Maia was unceremoniously dropped, dragging in coughing breaths as she collapsed against the wall. The man pocketed the coins, sidestepping Xander, knife still brandished. “Same time next week,” he said without looking over his shoulder.
“Ah, sir?” Xander folded his arms in his cloak. “To whom do you pay safety insurance so that I might barter her a better deal?”
He didn’t turn back, striding away into the dark. “No one. I said I run this street, and I don’t give discounts.”
“That makes things a little easier then.”
There was just a smidgen of magic left itching under Xander’s skin, but it was enough. His blade sailed through the air, noxscura following behind, and the dagger implanted itself right at the base of the man’s skull all the way to the hilt. He went stiff, choking out surprise, and then fell forward to the cobbles with a definitive thump. There were so many more climactic ways of killing a man, but the suddenness of his death would have to do for showmanship.
Xander grinned at Maia, pleased enough with her wide-eyed stare.
“By all the gods,” she wheezed as she retrieved the box she’d dropped and clasped it against her chest, “did you…did you just kill Tobias?”
“Well, I saved a different man’s life today, so I’d say, betwixt the Abyss and Empyrea, I’m even.” He strode up to the fallen hooligan and flicked his wrist. The knife quivered but did not extract itself. He tried again, but it remained still. “Oh, for fuck’s sake,” he groaned and bent to pull it out. The brute’s head lifted along with the dagger until the weight of his skull pulled the handle from Xander’s grip. When his face fell back to the cobbles there was a bone-snapping crack. “Really?” he asked the knife.
The dagger wiggled in response, but it wasn’t even arcane, just standard vibration.
Begrudgingly, Xander pressed a boot to the back of the recently deceased’s head and gave the weapon a vicious tug. With a satisfying squish and a repulsive splatter of blood up his pants, the blade was finally free. “Oh, these trousers too? But I just had everything laundered.”
Footsteps filled up the alley, Maia’s shadow disappearing in the direction of her home.

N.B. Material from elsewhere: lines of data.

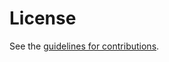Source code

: # License

See the
[guidelines for contributions](https://github.com/grittygrease/draft-sullivan-tls-signed-ech-updates/blob//CONTRIBUTING.md).
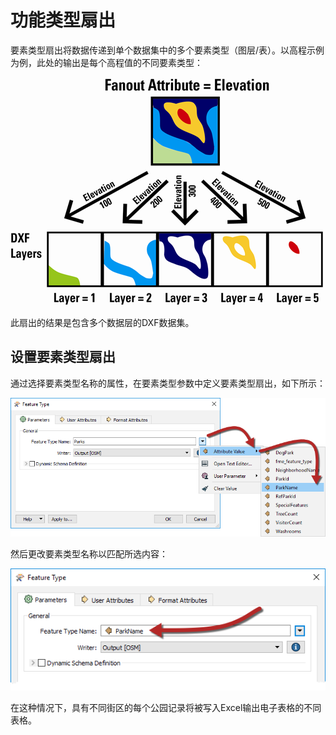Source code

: # 功能类型扇出

要素类型扇出将数据传递到单个数据集中的多个要素类型（图层/表）。以高程示例为例，此处的输出是每个高程值的不同要素类型：

![](../../.gitbook/assets/img3.013.featuretypefanoutdiagram.png)

此扇出的结果是包含多个数据层的DXF数据集。

## 设置要素类型扇出

通过选择要素类型名称的属性，在要素类型参数中定义要素类型扇出，如下所示：

![](../../.gitbook/assets/img3.014.settingfeaturetypefanout.png)

然后更改要素类型名称以匹配所选内容：

![](../../.gitbook/assets/img3.015.featuretypefanoutftname.png)

在这种情况下，具有不同街区的每个公园记录将被写入Excel输出电子表格的不同表格。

“As if I don’t know where you’re headed.” He collected his coins from the body and quickly checked the other pockets, finding a few additional silver and another of those religious trinkets. So much for being under the protection of the gods.
Xander had met his running quota much earlier in the day, so he leisurely strolled around the corner and up to the door that had just been slammed. He hesitated before knocking, but the voice didn’t come, thank darkness. He counted off a few moments of quiet as he continued to hesitate—was it something else that held him back? The girl had already seen him, been saved by him, the ungrateful brat, and yet somehow indecision still weighed heavily in his gut. He knocked, and the silence that answered nearly sent him back to cleaner streets and his not-comfortable-but-better-than-here bed.

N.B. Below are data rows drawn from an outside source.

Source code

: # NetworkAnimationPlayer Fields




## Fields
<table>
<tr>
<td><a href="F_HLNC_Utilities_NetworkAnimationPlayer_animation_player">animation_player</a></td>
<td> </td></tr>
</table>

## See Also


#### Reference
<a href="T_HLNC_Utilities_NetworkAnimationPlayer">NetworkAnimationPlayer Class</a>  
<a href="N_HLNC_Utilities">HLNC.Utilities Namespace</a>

But he couldn’t waste Red’s help.
“I’m not here to kill you, if that’s what you think,” he called up against the intricately carved door. “I’m bored of doing murder now. I’d prefer a chat instead.”
There was still no response.
“Look, I know you’re in there, and it should be obvious to you that I’ll eventually make my way inside, so you may as well opt for the choice that keeps this pretty door intact.”